We start by loading the dataset using the `tempeh` package (there may be some warnings, if you do not have `pytorch`, `keras` or `tensorflow` installed in your environment; these may be ignored). The data are already split into training and test sets:

In [None]:
import pandas as pd
import numpy as np
from tempeh.configurations import datasets

compas_dataset = datasets['compas']()
X_train = pd.DataFrame(compas_dataset.X_train, columns=compas_dataset.features)
y_train = pd.Series(compas_dataset.y_train.reshape(-1).astype(int), name="two_year_recid")
X_test = pd.DataFrame(compas_dataset.X_test, columns=compas_dataset.features)
y_test = pd.Series(compas_dataset.y_test.reshape(-1).astype(int), name="two_year_recid")
sensitive_features_train = pd.Series(compas_dataset.race_train)
sensitive_features_test = pd.Series(compas_dataset.race_test)

We can examine the features:

In [None]:
X_train

In this example, we treat Race as the sensitive attribute. The dataset has already been reduced to only have two values, "African-American" and "Caucasian", with approximately two thirds of the samples being African-American:

In [None]:
np.unique(sensitive_features_train, return_counts=True)

Note that race does not feature in the feature data itself.

## Training an unmitigated model

Before attempting to mitigate any disparity, we should first train a model without regard to fairness. For simplicity, we will use a logistic regression model, as implemented by `scikit-learn`:

In [None]:
from sklearn.linear_model import LogisticRegression

unconstrained_predictor = LogisticRegression(solver='liblinear')
unconstrained_predictor.fit(X_train, y_train)

With the model trained, we can examine it in the Fairness Dashboard. There are a number of sections which we can examine.

First is the Accuracy - the fraction of cases where the model gave the right answer. While the overall accuracy is a little over 66%, this number hides some complexity. While both subgroups had a similar overall accuracy, we can see that African-Americans had a much higher overestimation error (i.e. the model predicts that they will be rearrested when they were not) while Caucasians have a much higher underestimation error (i.e. the model predicts that they will not rearrested, but they were).

If we instead look at the Recall (which measures model's ability to find all of the positive samples), we can see a much lower score for Caucasians than African-Americans. The story for the Specificity (which measures the ability of a model to find all of the negative samples - in this case, thoses where there was no rearrest) is reversed, with Caucasians having a specificity of nearly 80%, but African-Americans only showing a specificity score of about 65%.

In [None]:
from fairlearn.widget import FairlearnDashboard

predicted_ys = [unconstrained_predictor.predict(X_test).tolist()]
sensitive_features_mapped = list(map(lambda x: [x], sensitive_features_test.values))

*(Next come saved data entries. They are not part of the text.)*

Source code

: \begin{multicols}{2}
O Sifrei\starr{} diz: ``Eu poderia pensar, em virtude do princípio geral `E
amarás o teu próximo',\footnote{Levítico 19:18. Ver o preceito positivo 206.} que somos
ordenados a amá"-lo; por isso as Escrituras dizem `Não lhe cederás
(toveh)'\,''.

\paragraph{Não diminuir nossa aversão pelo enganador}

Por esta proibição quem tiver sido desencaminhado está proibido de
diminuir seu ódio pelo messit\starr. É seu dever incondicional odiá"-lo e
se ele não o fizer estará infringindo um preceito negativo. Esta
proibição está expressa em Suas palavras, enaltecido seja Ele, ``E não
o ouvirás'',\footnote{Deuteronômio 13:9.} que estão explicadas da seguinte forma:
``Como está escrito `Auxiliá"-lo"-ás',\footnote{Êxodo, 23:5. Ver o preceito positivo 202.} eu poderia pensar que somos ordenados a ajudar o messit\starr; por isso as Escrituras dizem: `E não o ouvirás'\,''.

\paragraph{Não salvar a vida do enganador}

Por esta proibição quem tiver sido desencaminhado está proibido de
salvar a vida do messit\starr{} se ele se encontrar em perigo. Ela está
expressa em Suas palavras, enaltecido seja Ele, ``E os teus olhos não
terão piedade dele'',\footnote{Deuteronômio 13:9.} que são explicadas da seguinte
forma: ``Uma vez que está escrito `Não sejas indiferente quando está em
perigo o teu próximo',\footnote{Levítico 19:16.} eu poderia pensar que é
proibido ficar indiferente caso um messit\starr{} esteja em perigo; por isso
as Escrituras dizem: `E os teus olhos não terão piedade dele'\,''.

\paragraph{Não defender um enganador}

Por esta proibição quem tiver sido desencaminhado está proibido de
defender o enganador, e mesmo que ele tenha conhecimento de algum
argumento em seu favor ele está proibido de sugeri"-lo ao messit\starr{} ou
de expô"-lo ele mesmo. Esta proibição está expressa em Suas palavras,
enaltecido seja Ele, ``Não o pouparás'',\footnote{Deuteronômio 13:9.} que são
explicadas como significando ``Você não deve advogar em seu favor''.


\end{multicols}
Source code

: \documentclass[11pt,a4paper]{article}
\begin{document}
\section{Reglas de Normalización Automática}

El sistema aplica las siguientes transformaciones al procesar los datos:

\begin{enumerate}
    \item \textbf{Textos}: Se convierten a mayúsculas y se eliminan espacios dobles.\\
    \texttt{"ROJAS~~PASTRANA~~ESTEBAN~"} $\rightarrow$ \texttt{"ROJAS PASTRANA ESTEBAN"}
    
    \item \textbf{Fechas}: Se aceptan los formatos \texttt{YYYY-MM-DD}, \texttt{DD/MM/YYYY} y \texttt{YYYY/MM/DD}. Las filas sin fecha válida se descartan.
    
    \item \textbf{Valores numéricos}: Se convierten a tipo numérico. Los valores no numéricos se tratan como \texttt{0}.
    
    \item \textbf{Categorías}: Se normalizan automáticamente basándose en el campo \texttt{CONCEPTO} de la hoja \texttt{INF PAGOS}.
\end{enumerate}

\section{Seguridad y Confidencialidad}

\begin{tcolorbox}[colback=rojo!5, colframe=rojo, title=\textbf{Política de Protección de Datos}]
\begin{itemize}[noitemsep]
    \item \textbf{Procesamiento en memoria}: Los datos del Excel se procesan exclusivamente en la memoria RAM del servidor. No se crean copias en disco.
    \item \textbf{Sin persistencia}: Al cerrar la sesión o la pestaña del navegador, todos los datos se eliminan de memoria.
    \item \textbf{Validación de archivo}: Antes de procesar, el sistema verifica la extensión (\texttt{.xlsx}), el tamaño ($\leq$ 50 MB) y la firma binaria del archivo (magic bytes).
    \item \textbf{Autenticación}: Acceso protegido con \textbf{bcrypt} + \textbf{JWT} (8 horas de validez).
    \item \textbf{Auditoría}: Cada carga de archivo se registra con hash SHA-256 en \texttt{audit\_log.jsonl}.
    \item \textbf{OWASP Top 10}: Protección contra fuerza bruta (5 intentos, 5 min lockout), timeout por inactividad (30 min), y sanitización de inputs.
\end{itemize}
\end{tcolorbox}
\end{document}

FairlearnDashboard(sensitive_features=sensitive_features_mapped,
                   true_y=y_test.values,
                   predicted_ys=predicted_ys,
                   class_names=None,
                   feature_names=["Race"],
                   is_classifier=True)

## Selecting the Disparity Constraint

Before we can try to reduce disparity, we must first ask what the relevant constraint on the disparity should be. There are two options currently in `fairlearn` - Demographic Parity and Equalized Odds. While `fairlearn` produce models which reduce violation of the specified constraint, that does not mean that the models are *fairer* in the broader societal context.

In the following, we use $A$ for the sensitive attribute, $Y$ for the true values and $\hat{Y}$ for the predicted values. Since we have a binary classification problem, $Y , \hat{Y} \in \{ 0, 1 \}$.

Demographic Parity requires that $P( \hat{Y} | A ) = P(\hat{Y})$. That is, each subgroup (African-Americans and Caucasians in this case) should be equally likely to get a positive prediction (which in this example means "rearrested").

Equalized Odds requires that $P( \hat{Y} | A, Y ) = P( \hat{Y} | Y)$, which corresponds to two separate equations for the two possible values of $Y$. For the case $Y=1$, this is equivalent to equalizing the true positive rates (also known as "Recall") across groups. In the $Y=0$ case, this is equivalent to equalizing the false positive rates (also known as "Fall-Out") across groups.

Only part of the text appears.